Records from a collection
■ ■ ■ ■ ■ ■ ■

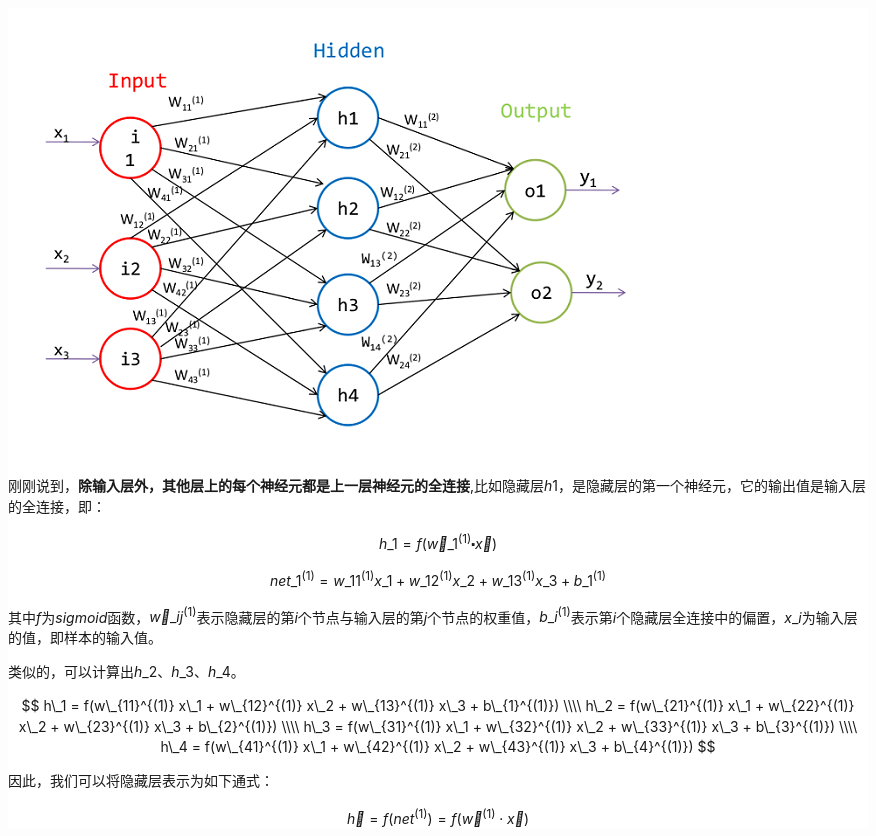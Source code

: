 ![](/assets/articleImg/bp-frame.png)

刚刚说到，__除输入层外，其他层上的每个神经元都是上一层神经元的全连接__,比如隐藏层$h1$，是隐藏层的第一个神经元，它的输出值是输入层的全连接，即：

$$
h\_1 = f(\vec{w}\_{1}^{(1)}\centerdot\vec{x}) 
\tag{4}\label{4}
$$

$$
net\_{1}^{(1)} = w\_{11}^{(1)} x\_1 + w\_{12}^{(1)} x\_2 + w\_{13}^{(1)} x\_3 + b\_{1}^{(1)}
\tag{5}\label{5}
$$


其中$f$为$sigmoid$函数，$\vec{w}\_{ij}^{(1)}$表示隐藏层的第$i$个节点与输入层的第$j$个节点的权重值，$b\_{i}^{(1)}$表示第$i$个隐藏层全连接中的偏置，$x\_i$为输入层的值，即样本的输入值。


类似的，可以计算出$h\_2$、$h\_3$、$h\_4$。


$$
h\_1 = f(w\_{11}^{(1)} x\_1 + w\_{12}^{(1)} x\_2 + w\_{13}^{(1)} x\_3 + b\_{1}^{(1)}) \\\\
h\_2 = f(w\_{21}^{(1)} x\_1 + w\_{22}^{(1)} x\_2 + w\_{23}^{(1)} x\_3 + b\_{2}^{(1)}) \\\\
h\_3 = f(w\_{31}^{(1)} x\_1 + w\_{32}^{(1)} x\_2 + w\_{33}^{(1)} x\_3 + b\_{3}^{(1)}) \\\\
h\_4 = f(w\_{41}^{(1)} x\_1 + w\_{42}^{(1)} x\_2 + w\_{43}^{(1)} x\_3 + b\_{4}^{(1)})
$$


因此，我们可以将隐藏层表示为如下通式：

$$
\vec{h}=f(net^{(1)})=f(\vec{w}^{(1)}\cdot\vec{x})
\tag{6}\label{6}
$$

■ ■ ■ ■ ■ ■ ■

#### ABOUT THIS EXERCISE
Reproduce each entry exactly as written, but leave out the images.

#### OUTPUT FOR THIS TASK
Source code

: ![](/assets/articleImg/bp-frame.png)

刚刚说到，__除输入层外，其他层上的每个神经元都是上一层神经元的全连接__,比如隐藏层$h1$，是隐藏层的第一个神经元，它的输出值是输入层的全连接，即：

$$
h\_1 = f(\vec{w}\_{1}^{(1)}\centerdot\vec{x}) 
\tag{4}\label{4}
$$

$$
net\_{1}^{(1)} = w\_{11}^{(1)} x\_1 + w\_{12}^{(1)} x\_2 + w\_{13}^{(1)} x\_3 + b\_{1}^{(1)}
\tag{5}\label{5}
$$


其中$f$为$sigmoid$函数，$\vec{w}\_{ij}^{(1)}$表示隐藏层的第$i$个节点与输入层的第$j$个节点的权重值，$b\_{i}^{(1)}$表示第$i$个隐藏层全连接中的偏置，$x\_i$为输入层的值，即样本的输入值。


类似的，可以计算出$h\_2$、$h\_3$、$h\_4$。


$$
h\_1 = f(w\_{11}^{(1)} x\_1 + w\_{12}^{(1)} x\_2 + w\_{13}^{(1)} x\_3 + b\_{1}^{(1)}) \\\\
h\_2 = f(w\_{21}^{(1)} x\_1 + w\_{22}^{(1)} x\_2 + w\_{23}^{(1)} x\_3 + b\_{2}^{(1)}) \\\\
h\_3 = f(w\_{31}^{(1)} x\_1 + w\_{32}^{(1)} x\_2 + w\_{33}^{(1)} x\_3 + b\_{3}^{(1)}) \\\\
h\_4 = f(w\_{41}^{(1)} x\_1 + w\_{42}^{(1)} x\_2 + w\_{43}^{(1)} x\_3 + b\_{4}^{(1)})
$$


因此，我们可以将隐藏层表示为如下通式：

$$
\vec{h}=f(net^{(1)})=f(\vec{w}^{(1)}\cdot\vec{x})
\tag{6}\label{6}
$$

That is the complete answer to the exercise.